* [Assignment] Please return, word for word, the line containing "- Autocomplete with context-aware suggestions" and each line after it through the end of the data below, and nothing else.

[Source records]
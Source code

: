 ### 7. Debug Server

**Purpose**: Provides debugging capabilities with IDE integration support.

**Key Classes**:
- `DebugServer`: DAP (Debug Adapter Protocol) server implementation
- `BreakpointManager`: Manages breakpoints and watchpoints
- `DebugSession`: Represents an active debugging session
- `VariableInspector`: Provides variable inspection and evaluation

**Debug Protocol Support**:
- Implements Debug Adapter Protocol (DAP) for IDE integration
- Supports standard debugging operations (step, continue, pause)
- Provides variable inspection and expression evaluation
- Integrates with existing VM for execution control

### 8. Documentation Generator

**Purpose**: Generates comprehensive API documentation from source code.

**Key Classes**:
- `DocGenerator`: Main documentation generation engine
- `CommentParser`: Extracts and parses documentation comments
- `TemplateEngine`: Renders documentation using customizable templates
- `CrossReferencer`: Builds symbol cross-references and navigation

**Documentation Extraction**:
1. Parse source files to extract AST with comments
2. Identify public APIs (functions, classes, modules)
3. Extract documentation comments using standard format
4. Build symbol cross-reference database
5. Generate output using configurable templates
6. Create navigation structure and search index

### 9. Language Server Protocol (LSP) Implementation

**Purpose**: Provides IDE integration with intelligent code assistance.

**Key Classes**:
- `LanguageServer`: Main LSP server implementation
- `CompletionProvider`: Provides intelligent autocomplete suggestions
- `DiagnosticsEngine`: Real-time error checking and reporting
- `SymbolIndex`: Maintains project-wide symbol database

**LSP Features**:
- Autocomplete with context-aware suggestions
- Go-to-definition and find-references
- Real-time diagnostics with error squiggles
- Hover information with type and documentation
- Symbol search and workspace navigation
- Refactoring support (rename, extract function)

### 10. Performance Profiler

* [Output of the exercise]
- Autocomplete with context-aware suggestions
- Go-to-definition and find-references
- Real-time diagnostics with error squiggles
- Hover information with type and documentation
- Symbol search and workspace navigation
- Refactoring support (rename, extract function)

### 10. Performance Profiler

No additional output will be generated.